When I sent Felix the Comet for review, I was in the middle of moving halfway around the world and had a neglected pile of review books already awaiting my attention. However, since it was written by Cathy Coley, a friend of mine whose writing I know I enjoy, I moved it to the top of my list, and it did not disappoint.
This novel, geared towards middle graders, touches on the topics of astronomy and a young boy coming-of-age, as well as the serious and prevalent theme of handling a school bully. Felix, the main character, had two best friends, did well in school, and shared a close bond with his dog Cosmo. He was an enthusiastic and optimistic kid until the new kid in school began to single him out and bully him.
While he was trying to figure out how to cope with the bullying on his own, Felix began to bicker more with his little sisters and even push away his best friends.
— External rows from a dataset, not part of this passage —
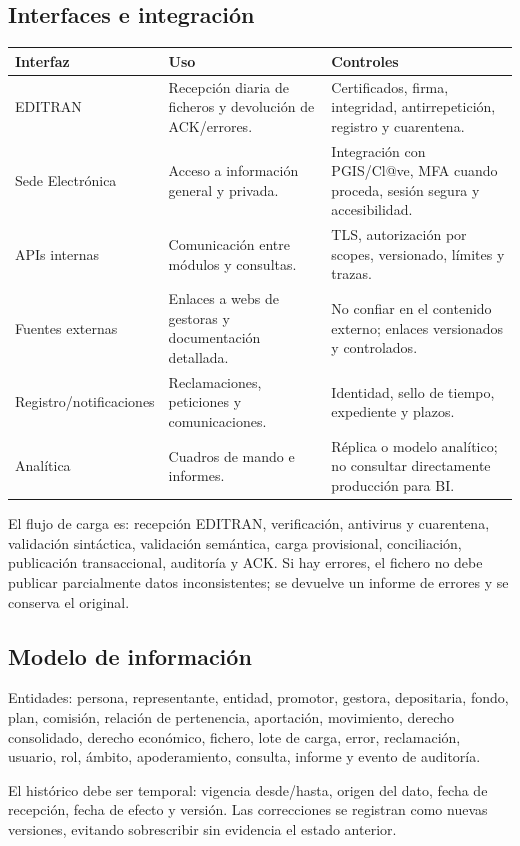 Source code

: \documentclass[11pt,a4paper]{article}
\begin{document}
\subsection{Interfaces e integración}
\begin{center}
\begin{tabularx}{0.95\textwidth}{l Y Y}\toprule
\textbf{Interfaz} & \textbf{Uso} & \textbf{Controles}\\\midrule
EDITRAN & Recepción diaria de ficheros y devolución de ACK/errores. & Certificados, firma, integridad, antirrepetición, registro y cuarentena.\\
Sede Electrónica & Acceso a información general y privada. & Integración con PGIS/Cl@ve, MFA cuando proceda, sesión segura y accesibilidad.\\
APIs internas & Comunicación entre módulos y consultas. & TLS, autorización por scopes, versionado, límites y trazas.\\
Fuentes externas & Enlaces a webs de gestoras y documentación detallada. & No confiar en el contenido externo; enlaces versionados y controlados.\\
Registro/notificaciones & Reclamaciones, peticiones y comunicaciones. & Identidad, sello de tiempo, expediente y plazos.\\
Analítica & Cuadros de mando e informes. & Réplica o modelo analítico; no consultar directamente producción para BI.\\\bottomrule
\end{tabularx}\end{center}

El flujo de carga es: recepción EDITRAN, verificación, antivirus y cuarentena, validación sintáctica, validación semántica, carga provisional, conciliación, publicación transaccional, auditoría y ACK. Si hay errores, el fichero no debe publicar parcialmente datos inconsistentes; se devuelve un informe de errores y se conserva el original.

\subsection{Modelo de información}
Entidades: persona, representante, entidad, promotor, gestora, depositaria, fondo, plan, comisión, relación de pertenencia, aportación, movimiento, derecho consolidado, derecho económico, fichero, lote de carga, error, reclamación, usuario, rol, ámbito, apoderamiento, consulta, informe y evento de auditoría.

El histórico debe ser temporal: vigencia desde/hasta, origen del dato, fecha de recepción, fecha de efecto y versión. Las correcciones se registran como nuevas versiones, evitando sobrescribir sin evidencia el estado anterior.
\end{document}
Like many kids, he didn’t want to alert an adult to the situation, and he tried his best to handle the situation on his own. In the midst of this stress, he stumbled upon an amazing discovery, but his sense of victory was overshadowed by the bullying he continued to endure at school.
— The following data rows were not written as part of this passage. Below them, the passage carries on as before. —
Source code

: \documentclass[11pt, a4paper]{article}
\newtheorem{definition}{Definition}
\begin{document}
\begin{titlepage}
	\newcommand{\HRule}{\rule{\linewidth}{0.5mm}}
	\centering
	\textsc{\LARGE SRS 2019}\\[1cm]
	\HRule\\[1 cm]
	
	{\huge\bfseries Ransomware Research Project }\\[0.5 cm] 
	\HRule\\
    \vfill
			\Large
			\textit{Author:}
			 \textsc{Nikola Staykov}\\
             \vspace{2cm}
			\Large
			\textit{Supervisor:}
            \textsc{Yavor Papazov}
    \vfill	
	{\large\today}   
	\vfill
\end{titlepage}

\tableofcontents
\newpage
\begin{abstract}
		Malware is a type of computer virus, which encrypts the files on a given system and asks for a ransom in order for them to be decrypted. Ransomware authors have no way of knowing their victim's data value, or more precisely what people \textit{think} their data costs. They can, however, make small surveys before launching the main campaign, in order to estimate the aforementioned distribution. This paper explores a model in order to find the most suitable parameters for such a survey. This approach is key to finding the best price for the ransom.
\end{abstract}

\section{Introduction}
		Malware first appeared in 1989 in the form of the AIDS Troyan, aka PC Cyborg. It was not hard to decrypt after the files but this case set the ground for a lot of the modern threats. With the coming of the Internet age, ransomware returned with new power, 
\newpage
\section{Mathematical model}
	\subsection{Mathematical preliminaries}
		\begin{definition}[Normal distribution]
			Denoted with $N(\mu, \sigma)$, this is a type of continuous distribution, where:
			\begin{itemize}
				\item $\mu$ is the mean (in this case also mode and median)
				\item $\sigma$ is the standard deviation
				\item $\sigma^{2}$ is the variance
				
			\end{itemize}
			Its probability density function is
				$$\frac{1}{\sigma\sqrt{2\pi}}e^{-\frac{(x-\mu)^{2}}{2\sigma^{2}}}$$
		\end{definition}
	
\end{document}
The clock on the wall ticked louder every second. He just looked at the floor, knowing that if he got caught in her gaze, he’d tattle. And that was the last thing he wanted to do. It was just name-calling after all. It was stupid for him to be so upset, right?
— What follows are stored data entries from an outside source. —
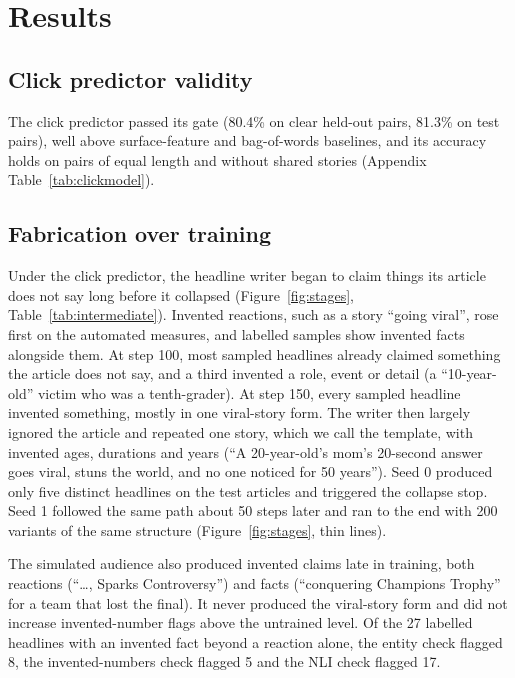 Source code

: \section{Results}\label{sec:results}



\subsection{Click predictor validity}
The click predictor passed its gate (80.4\% on clear held-out pairs, 81.3\% on test pairs), well above surface-feature and bag-of-words baselines, and its accuracy holds on pairs of equal length and without shared stories (Appendix Table~\ref{tab:clickmodel}).



\subsection{Fabrication over training}
Under the click predictor, the headline writer began to claim things its article does not say long before it collapsed (Figure~\ref{fig:stages}, Table~\ref{tab:intermediate}). Invented reactions, such as a story ``going viral'', rose first on the automated measures, and labelled samples show invented facts alongside them. At step 100, most sampled headlines already claimed something the article does not say, and a third invented a role, event or detail (a ``10-year-old'' victim who was a tenth-grader). At step 150, every sampled headline invented something, mostly in one viral-story form. The writer then largely ignored the article and repeated one story, which we call the template, with invented ages, durations and years (``A 20-year-old's mom's 20-second answer goes viral, stuns the world, and no one noticed for 50 years''). Seed 0 produced only five distinct headlines on the test articles and triggered the collapse stop. Seed 1 followed the same path about 50 steps later and ran to the end with 200 variants of the same structure (Figure~\ref{fig:stages}, thin lines).

The simulated audience also produced invented claims late in training, both reactions (``\ldots, Sparks Controversy'') and facts (``conquering Champions Trophy'' for a team that lost the final). It never produced the viral-story form and did not increase invented-number flags above the untrained level. Of the 27 labelled headlines with an invented fact beyond a reaction alone, the entity check flagged 8, the invented-numbers check flagged 5 and the NLI check flagged 17.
What I like about this book is that the bullying and Felix’s reactions to it felt realistic. Even though Felix’s discovery was a bit fanciful, it was also a fun component to the story that is sure to lure the interest of many young readers. I appreciated the ending because, again, it had a realistic feel to it. The bullying situation wasn’t “magically” solved, but it had a more real-world quality of Felix learning to open up to and accept support from those around him.
I have two middle grades daughters, and I will be sure they read this book. Its topic is not only relevant for most any school-age child as well as their parents, but it’s genuinely a fun story to read. It inspires the imagination while also dealing with the realities of bullying.